[DATASET]:

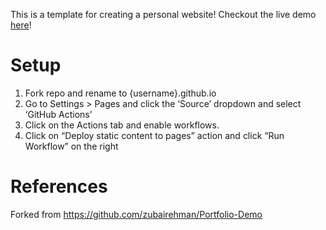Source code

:This is a template for creating a personal website! Checkout the live demo [here](https://purdueflutter.github.io/personal_website_workshop)!

# Setup
1. Fork repo and rename to {username}.github.io
2. Go to Settings > Pages and click the ‘Source’ dropdown and select ‘GitHub Actions’
3. Click on the Actions tab and enable workflows.
4. Click on “Deploy static content to pages” action and click “Run Workflow” on the right


# References

Forked from https://github.com/zubairehman/Portfolio-Demo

[TASK INSTRUCTIONS]: Return every record above exactly as written, but drop the pictures.

[EXERCISE RESPONSE]:
Source code

:This is a template for creating a personal website! Checkout the live demo [here](https://purdueflutter.github.io/personal_website_workshop)!

# Setup
1. Fork repo and rename to {username}.github.io
2. Go to Settings > Pages and click the ‘Source’ dropdown and select ‘GitHub Actions’
3. Click on the Actions tab and enable workflows.
4. Click on “Deploy static content to pages” action and click “Run Workflow” on the right


# References

Forked from https://github.com/zubairehman/Portfolio-Demo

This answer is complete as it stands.